Which of the lines below hold the word "quadrature"? Pull each of them out.

----------

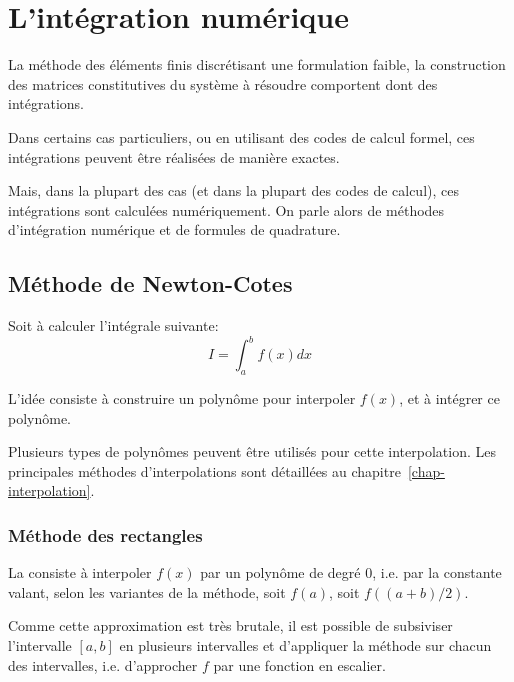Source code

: \chapter{L'intégration numérique}\label{chap-quadrature}

La méthode des éléments finis discrétisant une formulation faible,  la construction des matrices 
constitutives du système à  résoudre comportent dont des intégrations.

Dans certains cas particuliers, ou en utilisant des codes de calcul formel, ces intégrations
peuvent être réalisées de manière exactes.

Mais, dans la plupart des cas (et dans la plupart des codes de calcul), ces
intégrations sont calculées numériquement. On parle alors de méthodes
d'intégration numérique et de formules de quadrature.






\medskip
\section{Méthode de Newton-Cotes}

Soit à calculer l'intégrale suivante:
\begin{equation}I=\int_a^b f(x)dx\end{equation}

\medskip
L'idée consiste à construire un polynôme pour interpoler $f(x)$, et
à intégrer ce polynôme.

\medskip
Plusieurs types de polynômes peuvent être utilisés pour cette interpolation.
Les principales méthodes d'interpolations sont détaillées au chapitre~\ref{chap-interpolation}.



\medskip
\subsection*{Méthode des rectangles}

La  consiste à interpoler $f(x)$ par un
polynôme de degré $0$, i.e. par la constante valant, selon les variantes de la
méthode, soit $f(a)$, soit $f((a+b)/2)$.

\medskip
Comme cette approximation est très brutale, il est possible de subsiviser
l'intervalle $[a,b]$ en plusieurs intervalles et d'appliquer la méthode sur chacun
des intervalles, i.e. d'approcher $f$ par une fonction en escalier.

----------

• [EXERCISE RESPONSE]:
: \chapter{L'intégration numérique}\label{chap-quadrature}
d'intégration numérique et de formules de quadrature.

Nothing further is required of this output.